### DATA EXCERPTS

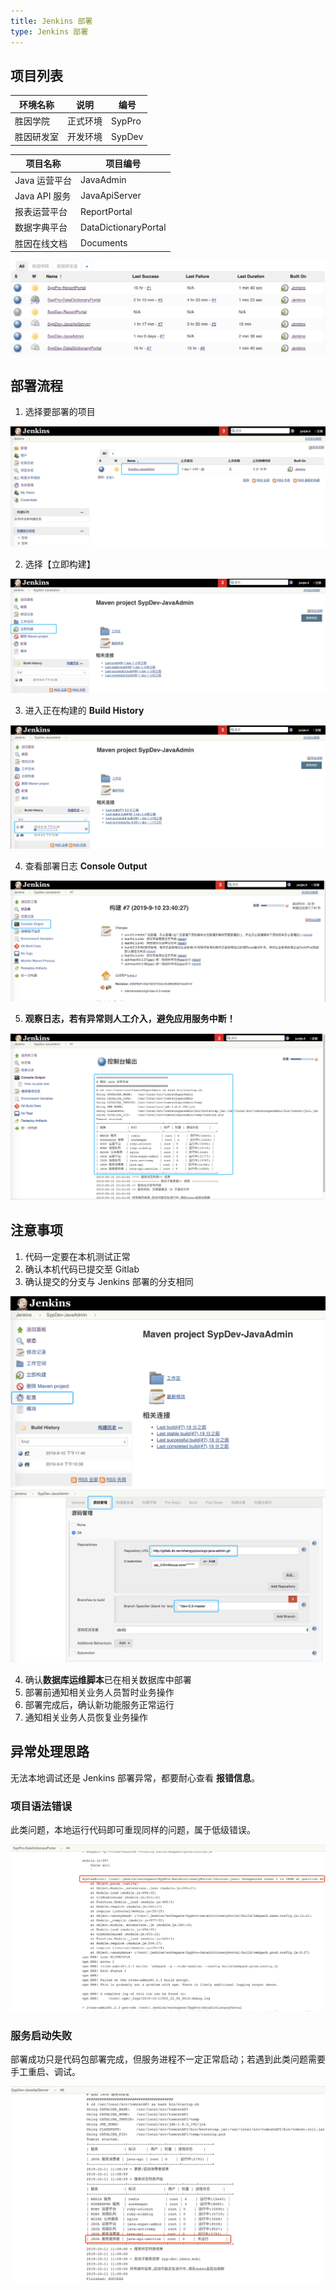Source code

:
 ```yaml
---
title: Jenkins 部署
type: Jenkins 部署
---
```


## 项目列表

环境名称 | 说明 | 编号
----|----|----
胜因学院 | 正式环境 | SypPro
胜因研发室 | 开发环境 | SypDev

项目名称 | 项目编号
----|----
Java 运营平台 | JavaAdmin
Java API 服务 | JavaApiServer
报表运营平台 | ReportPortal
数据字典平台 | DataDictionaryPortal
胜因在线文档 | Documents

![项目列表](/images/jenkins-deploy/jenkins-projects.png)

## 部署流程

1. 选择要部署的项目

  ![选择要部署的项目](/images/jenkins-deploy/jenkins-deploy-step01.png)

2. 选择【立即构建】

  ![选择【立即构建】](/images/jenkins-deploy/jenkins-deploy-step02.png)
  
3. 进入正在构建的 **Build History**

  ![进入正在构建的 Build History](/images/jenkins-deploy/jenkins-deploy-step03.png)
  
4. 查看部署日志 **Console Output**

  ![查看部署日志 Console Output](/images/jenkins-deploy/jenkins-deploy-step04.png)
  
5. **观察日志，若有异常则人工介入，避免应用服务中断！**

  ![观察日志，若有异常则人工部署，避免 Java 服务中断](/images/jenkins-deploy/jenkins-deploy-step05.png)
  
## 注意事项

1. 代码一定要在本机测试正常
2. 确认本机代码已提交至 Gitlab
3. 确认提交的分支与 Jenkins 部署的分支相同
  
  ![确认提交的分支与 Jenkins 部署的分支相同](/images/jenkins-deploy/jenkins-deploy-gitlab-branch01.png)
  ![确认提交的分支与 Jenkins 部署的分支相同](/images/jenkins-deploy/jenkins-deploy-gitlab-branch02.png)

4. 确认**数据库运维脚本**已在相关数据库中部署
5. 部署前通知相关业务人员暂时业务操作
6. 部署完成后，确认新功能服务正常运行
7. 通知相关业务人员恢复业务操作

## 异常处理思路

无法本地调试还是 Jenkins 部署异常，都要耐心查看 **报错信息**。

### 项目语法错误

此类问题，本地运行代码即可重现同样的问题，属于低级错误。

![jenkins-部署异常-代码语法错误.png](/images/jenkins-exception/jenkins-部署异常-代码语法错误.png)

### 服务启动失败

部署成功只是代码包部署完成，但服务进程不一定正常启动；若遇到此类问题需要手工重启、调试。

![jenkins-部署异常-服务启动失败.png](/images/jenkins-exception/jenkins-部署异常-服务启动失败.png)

---

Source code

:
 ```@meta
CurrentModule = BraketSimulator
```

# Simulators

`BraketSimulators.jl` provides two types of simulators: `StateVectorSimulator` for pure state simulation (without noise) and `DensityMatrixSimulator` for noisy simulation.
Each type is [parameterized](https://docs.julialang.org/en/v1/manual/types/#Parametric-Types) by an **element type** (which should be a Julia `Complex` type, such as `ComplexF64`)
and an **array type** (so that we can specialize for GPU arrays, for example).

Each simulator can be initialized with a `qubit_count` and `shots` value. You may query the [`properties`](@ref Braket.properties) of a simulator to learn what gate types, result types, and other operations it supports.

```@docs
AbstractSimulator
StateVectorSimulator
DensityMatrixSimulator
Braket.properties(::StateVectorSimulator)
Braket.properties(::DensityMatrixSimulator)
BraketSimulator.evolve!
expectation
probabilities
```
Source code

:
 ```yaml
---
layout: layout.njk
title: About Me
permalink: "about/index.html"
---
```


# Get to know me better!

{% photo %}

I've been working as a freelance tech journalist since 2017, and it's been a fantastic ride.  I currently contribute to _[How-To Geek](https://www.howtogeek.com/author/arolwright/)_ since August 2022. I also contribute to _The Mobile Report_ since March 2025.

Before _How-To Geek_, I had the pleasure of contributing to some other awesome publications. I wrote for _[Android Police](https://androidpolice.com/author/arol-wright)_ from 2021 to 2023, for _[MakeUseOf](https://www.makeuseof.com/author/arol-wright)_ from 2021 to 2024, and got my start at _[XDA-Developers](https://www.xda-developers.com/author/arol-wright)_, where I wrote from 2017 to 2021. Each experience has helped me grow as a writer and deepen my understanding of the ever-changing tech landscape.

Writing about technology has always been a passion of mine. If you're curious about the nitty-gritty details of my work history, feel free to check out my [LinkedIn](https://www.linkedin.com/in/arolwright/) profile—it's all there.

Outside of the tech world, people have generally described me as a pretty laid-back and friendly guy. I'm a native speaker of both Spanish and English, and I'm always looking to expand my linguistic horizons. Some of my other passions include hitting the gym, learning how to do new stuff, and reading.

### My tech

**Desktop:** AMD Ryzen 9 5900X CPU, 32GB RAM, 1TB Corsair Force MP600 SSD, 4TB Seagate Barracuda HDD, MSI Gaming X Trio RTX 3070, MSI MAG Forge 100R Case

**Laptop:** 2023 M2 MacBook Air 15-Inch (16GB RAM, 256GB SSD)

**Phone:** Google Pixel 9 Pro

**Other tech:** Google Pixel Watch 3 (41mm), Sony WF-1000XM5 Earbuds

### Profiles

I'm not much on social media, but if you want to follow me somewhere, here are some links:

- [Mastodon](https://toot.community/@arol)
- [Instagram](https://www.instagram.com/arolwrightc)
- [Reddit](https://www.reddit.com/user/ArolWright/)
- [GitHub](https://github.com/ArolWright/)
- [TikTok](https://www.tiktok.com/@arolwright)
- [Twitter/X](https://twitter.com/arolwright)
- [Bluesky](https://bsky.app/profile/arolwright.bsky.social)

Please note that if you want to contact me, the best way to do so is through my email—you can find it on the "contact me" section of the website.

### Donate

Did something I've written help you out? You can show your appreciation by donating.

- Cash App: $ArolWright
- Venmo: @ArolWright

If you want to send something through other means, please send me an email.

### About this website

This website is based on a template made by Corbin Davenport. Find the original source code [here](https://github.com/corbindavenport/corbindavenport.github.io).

* * *

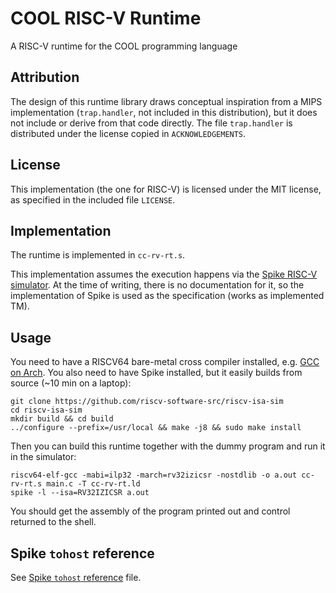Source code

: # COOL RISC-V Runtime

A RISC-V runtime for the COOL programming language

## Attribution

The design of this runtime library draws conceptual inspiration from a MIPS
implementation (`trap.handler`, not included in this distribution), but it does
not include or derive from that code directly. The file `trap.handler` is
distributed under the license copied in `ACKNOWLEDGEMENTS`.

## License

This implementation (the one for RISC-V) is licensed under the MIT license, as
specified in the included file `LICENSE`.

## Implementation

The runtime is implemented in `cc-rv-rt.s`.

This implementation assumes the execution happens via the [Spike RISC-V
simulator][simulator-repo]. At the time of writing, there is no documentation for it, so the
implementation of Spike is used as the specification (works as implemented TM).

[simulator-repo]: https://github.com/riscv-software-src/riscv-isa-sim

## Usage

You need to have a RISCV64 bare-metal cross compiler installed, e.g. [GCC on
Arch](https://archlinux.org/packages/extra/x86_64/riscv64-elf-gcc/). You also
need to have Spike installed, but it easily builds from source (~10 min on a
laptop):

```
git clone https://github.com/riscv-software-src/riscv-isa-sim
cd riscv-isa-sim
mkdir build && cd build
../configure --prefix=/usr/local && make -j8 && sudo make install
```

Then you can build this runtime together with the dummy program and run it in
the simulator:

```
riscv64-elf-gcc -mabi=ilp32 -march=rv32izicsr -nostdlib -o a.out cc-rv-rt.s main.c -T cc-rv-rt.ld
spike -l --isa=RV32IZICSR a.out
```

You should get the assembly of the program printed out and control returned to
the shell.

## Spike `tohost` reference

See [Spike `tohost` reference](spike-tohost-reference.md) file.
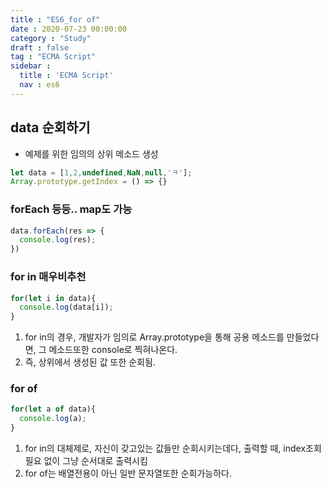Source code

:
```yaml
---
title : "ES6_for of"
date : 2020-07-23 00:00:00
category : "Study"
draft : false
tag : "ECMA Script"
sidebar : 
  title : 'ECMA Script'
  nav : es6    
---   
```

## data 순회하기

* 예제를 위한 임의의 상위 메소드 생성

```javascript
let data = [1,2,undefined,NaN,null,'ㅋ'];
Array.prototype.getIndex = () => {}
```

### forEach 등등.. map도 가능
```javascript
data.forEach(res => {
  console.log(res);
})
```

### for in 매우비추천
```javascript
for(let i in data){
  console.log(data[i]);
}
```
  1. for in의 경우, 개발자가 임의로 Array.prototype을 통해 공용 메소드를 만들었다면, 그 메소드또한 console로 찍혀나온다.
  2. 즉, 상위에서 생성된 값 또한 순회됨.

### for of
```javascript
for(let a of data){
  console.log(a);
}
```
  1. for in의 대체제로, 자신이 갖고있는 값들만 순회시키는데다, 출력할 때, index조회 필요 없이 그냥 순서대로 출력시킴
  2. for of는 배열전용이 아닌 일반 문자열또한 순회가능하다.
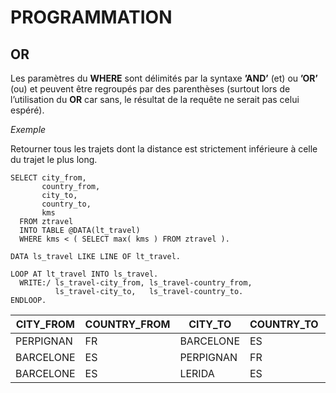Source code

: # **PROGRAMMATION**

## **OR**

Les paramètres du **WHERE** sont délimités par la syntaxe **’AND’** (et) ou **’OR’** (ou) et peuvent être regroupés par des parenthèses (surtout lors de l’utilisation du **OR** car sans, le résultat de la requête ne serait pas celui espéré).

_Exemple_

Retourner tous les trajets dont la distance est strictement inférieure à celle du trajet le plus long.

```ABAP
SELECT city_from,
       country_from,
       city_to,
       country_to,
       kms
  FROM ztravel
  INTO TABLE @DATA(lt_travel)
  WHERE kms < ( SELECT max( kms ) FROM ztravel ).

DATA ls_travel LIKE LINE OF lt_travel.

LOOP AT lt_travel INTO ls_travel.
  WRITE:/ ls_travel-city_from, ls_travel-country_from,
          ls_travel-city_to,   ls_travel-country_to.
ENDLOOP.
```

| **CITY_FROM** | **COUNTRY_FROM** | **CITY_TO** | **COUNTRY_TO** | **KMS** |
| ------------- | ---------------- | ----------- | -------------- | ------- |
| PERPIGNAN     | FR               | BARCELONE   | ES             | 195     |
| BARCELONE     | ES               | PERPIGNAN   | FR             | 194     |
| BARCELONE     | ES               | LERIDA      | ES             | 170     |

### PROBLEM TO WORK ON
Among the lines above, find those that contain the word "been" and copy them.

### RESPONSE TO THE EXERCISE
I've been working as a freelance tech journalist since 2017, and it's been a fantastic ride.  I currently contribute to _[How-To Geek](https://www.howtogeek.com/author/arolwright/)_ since August 2022. I also contribute to _The Mobile Report_ since March 2025.
Writing about technology has always been a passion of mine. If you're curious about the nitty-gritty details of my work history, feel free to check out my [LinkedIn](https://www.linkedin.com/in/arolwright/) profile—it's all there.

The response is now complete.